#### RECORDS FOR THE EXERCISE:
=======

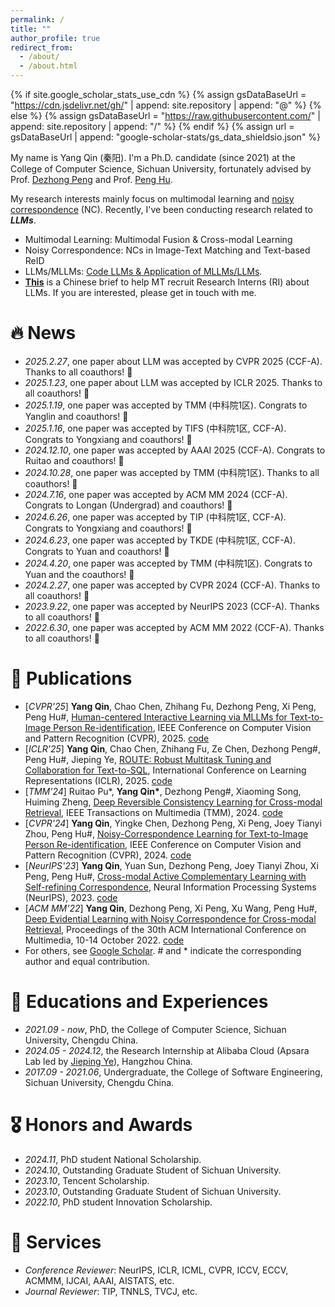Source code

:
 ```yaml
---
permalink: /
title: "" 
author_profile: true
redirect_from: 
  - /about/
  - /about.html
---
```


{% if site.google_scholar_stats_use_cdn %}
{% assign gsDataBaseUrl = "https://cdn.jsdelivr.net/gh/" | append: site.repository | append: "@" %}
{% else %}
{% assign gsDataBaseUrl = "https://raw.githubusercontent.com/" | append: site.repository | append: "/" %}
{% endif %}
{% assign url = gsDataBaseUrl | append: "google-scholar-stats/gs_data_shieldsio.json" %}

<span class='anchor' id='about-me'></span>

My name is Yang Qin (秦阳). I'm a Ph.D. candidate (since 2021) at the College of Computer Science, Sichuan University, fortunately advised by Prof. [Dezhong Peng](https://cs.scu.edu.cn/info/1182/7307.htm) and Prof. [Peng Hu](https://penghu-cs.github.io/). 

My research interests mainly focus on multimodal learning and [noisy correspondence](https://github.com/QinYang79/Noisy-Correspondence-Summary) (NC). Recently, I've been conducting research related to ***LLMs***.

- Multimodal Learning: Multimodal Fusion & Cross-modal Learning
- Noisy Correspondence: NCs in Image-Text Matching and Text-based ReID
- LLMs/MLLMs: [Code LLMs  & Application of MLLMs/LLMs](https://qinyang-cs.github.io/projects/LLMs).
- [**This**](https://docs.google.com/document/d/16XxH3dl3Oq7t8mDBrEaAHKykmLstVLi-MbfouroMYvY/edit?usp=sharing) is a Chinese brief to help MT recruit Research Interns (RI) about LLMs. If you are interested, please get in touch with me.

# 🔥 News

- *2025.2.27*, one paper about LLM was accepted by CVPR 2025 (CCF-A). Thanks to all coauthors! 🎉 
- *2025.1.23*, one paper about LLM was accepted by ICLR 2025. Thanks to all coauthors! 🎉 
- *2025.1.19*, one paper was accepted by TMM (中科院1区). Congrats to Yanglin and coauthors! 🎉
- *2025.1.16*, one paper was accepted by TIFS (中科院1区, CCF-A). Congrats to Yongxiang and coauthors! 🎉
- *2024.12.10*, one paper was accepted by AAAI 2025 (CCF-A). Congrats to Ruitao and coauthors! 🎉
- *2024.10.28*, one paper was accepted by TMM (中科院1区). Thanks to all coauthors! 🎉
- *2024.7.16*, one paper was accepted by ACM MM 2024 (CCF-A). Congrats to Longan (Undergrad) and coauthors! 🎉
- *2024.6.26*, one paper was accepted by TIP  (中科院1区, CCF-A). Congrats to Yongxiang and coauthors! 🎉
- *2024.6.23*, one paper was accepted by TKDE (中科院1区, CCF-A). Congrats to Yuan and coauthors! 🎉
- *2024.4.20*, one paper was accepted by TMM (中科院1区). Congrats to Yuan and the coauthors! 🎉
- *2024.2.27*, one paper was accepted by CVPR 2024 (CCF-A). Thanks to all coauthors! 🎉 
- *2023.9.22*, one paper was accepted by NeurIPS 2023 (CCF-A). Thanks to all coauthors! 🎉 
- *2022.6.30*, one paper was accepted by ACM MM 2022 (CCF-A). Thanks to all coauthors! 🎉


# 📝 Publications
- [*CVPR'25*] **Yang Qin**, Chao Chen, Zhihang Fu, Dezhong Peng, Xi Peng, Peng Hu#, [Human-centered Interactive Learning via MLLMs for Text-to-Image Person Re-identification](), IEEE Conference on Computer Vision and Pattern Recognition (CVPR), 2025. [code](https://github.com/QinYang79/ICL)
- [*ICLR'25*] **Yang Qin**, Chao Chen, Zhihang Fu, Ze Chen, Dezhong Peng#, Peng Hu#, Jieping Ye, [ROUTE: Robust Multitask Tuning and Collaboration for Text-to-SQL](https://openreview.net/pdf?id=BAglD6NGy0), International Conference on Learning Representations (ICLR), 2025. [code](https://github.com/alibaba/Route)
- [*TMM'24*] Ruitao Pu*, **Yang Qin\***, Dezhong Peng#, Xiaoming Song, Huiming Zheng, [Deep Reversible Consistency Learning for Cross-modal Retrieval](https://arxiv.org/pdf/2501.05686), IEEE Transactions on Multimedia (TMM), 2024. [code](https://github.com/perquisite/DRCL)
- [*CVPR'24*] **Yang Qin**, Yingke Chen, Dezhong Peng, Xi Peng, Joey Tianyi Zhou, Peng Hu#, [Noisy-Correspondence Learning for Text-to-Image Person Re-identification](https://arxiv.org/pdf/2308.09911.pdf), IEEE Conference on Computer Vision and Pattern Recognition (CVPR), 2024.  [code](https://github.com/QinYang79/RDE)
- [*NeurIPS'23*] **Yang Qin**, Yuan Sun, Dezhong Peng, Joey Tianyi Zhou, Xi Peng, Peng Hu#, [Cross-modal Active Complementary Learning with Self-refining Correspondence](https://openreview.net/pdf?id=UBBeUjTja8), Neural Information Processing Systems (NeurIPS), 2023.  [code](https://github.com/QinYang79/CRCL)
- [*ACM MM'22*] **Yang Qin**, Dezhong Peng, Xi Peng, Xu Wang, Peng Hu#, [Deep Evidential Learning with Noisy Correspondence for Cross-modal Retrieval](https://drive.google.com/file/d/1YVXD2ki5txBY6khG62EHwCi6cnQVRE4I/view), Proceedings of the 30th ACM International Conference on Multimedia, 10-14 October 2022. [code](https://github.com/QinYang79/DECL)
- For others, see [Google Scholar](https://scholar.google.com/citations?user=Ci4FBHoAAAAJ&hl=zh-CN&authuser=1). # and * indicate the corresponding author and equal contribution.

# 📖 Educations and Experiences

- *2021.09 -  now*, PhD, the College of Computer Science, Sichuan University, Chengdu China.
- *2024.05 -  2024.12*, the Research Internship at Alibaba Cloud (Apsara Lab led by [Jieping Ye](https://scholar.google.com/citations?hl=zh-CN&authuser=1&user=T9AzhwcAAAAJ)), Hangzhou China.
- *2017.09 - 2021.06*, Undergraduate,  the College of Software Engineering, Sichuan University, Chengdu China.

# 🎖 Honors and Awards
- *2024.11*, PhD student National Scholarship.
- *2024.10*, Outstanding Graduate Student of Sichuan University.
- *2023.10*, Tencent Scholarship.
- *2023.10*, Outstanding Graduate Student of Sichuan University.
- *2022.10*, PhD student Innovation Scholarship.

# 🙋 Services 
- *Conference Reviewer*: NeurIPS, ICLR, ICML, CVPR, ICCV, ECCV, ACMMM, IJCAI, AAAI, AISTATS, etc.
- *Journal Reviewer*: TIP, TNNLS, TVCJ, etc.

=======

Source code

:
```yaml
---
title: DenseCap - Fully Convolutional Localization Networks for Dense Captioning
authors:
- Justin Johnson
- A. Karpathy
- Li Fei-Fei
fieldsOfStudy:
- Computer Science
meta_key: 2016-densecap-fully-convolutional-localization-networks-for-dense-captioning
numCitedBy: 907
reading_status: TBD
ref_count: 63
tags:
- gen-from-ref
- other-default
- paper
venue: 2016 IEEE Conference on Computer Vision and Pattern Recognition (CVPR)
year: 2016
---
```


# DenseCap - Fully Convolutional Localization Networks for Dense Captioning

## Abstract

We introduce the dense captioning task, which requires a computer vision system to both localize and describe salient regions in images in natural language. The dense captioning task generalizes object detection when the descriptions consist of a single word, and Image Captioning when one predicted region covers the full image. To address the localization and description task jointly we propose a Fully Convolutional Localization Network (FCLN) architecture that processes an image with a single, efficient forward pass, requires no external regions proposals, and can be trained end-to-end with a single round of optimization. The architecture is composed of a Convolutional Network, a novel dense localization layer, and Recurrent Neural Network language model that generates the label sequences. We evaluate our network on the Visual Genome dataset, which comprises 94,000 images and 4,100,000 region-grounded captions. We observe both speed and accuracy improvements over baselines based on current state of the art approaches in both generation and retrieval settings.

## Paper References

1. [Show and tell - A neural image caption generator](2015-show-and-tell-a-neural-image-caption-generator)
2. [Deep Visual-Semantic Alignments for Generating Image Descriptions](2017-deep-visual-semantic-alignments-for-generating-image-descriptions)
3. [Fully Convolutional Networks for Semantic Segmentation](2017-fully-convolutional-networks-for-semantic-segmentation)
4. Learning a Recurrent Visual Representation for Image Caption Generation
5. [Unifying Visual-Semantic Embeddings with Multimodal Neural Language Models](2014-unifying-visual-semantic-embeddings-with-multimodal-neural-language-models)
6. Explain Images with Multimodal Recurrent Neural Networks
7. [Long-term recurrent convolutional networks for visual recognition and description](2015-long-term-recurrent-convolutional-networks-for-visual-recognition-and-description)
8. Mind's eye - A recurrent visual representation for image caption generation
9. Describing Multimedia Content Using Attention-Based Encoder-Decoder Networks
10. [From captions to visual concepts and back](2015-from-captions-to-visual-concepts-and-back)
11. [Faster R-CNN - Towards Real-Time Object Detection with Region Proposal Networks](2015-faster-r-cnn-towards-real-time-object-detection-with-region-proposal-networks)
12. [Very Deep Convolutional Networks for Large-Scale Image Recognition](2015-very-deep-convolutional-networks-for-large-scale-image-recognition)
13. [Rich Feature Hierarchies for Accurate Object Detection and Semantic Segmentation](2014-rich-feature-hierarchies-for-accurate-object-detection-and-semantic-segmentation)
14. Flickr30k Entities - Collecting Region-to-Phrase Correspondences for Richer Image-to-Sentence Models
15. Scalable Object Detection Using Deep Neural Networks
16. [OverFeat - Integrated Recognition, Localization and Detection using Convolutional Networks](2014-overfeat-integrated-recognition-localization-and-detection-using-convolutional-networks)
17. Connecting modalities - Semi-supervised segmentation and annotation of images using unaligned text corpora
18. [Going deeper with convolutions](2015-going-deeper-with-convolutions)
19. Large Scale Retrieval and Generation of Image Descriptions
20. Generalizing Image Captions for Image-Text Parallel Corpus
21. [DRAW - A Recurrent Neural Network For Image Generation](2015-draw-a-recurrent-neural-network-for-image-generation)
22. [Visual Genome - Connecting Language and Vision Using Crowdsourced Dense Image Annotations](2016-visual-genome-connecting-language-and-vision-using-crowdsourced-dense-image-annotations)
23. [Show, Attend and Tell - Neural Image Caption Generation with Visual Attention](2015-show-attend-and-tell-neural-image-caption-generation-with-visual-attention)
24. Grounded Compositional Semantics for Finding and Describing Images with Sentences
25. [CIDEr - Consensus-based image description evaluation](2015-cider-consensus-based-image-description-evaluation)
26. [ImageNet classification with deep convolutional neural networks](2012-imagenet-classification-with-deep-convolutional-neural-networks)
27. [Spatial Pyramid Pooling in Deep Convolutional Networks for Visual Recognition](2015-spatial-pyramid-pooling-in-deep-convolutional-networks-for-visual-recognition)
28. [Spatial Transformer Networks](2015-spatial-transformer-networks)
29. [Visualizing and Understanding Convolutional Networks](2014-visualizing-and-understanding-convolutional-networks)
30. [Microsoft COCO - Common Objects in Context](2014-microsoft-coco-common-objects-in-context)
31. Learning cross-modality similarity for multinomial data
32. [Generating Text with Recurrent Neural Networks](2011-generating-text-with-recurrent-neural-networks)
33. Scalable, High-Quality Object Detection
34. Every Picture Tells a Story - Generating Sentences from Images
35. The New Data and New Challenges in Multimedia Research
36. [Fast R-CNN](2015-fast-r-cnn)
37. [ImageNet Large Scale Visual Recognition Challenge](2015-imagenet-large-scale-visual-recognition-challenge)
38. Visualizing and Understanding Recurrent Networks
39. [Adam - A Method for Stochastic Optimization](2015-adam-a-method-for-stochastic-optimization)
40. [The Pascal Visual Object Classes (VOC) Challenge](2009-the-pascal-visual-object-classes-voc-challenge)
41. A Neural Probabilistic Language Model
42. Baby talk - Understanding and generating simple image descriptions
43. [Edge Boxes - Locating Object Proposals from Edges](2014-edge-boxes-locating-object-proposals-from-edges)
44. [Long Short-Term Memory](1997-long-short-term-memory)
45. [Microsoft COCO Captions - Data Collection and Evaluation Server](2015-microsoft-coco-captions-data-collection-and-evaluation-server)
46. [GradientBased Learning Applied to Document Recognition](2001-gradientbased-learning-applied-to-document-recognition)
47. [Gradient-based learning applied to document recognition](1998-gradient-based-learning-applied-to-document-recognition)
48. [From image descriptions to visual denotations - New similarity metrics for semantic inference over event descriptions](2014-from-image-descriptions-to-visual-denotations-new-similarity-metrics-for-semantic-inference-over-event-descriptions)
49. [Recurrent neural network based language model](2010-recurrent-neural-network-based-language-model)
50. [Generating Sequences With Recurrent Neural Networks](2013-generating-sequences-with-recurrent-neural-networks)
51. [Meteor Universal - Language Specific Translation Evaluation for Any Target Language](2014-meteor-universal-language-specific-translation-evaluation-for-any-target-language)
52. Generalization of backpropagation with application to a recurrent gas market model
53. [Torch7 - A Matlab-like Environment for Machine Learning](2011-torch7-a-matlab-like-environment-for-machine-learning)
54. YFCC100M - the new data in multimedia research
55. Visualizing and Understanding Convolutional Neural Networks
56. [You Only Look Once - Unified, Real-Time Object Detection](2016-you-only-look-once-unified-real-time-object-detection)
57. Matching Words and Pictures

=======

#### TASK DESCRIPTION:
Going down the listing above, begin printing at the line with "50. [Generating Sequences" and finish with the line with "57. Matching Words and Pictures", exactly as they appear.

#### ANSWER AREA:
50. [Generating Sequences With Recurrent Neural Networks](2013-generating-sequences-with-recurrent-neural-networks)
51. [Meteor Universal - Language Specific Translation Evaluation for Any Target Language](2014-meteor-universal-language-specific-translation-evaluation-for-any-target-language)
52. Generalization of backpropagation with application to a recurrent gas market model
53. [Torch7 - A Matlab-like Environment for Machine Learning](2011-torch7-a-matlab-like-environment-for-machine-learning)
54. YFCC100M - the new data in multimedia research
55. Visualizing and Understanding Convolutional Neural Networks
56. [You Only Look Once - Unified, Real-Time Object Detection](2016-you-only-look-once-unified-real-time-object-detection)
57. Matching Words and Pictures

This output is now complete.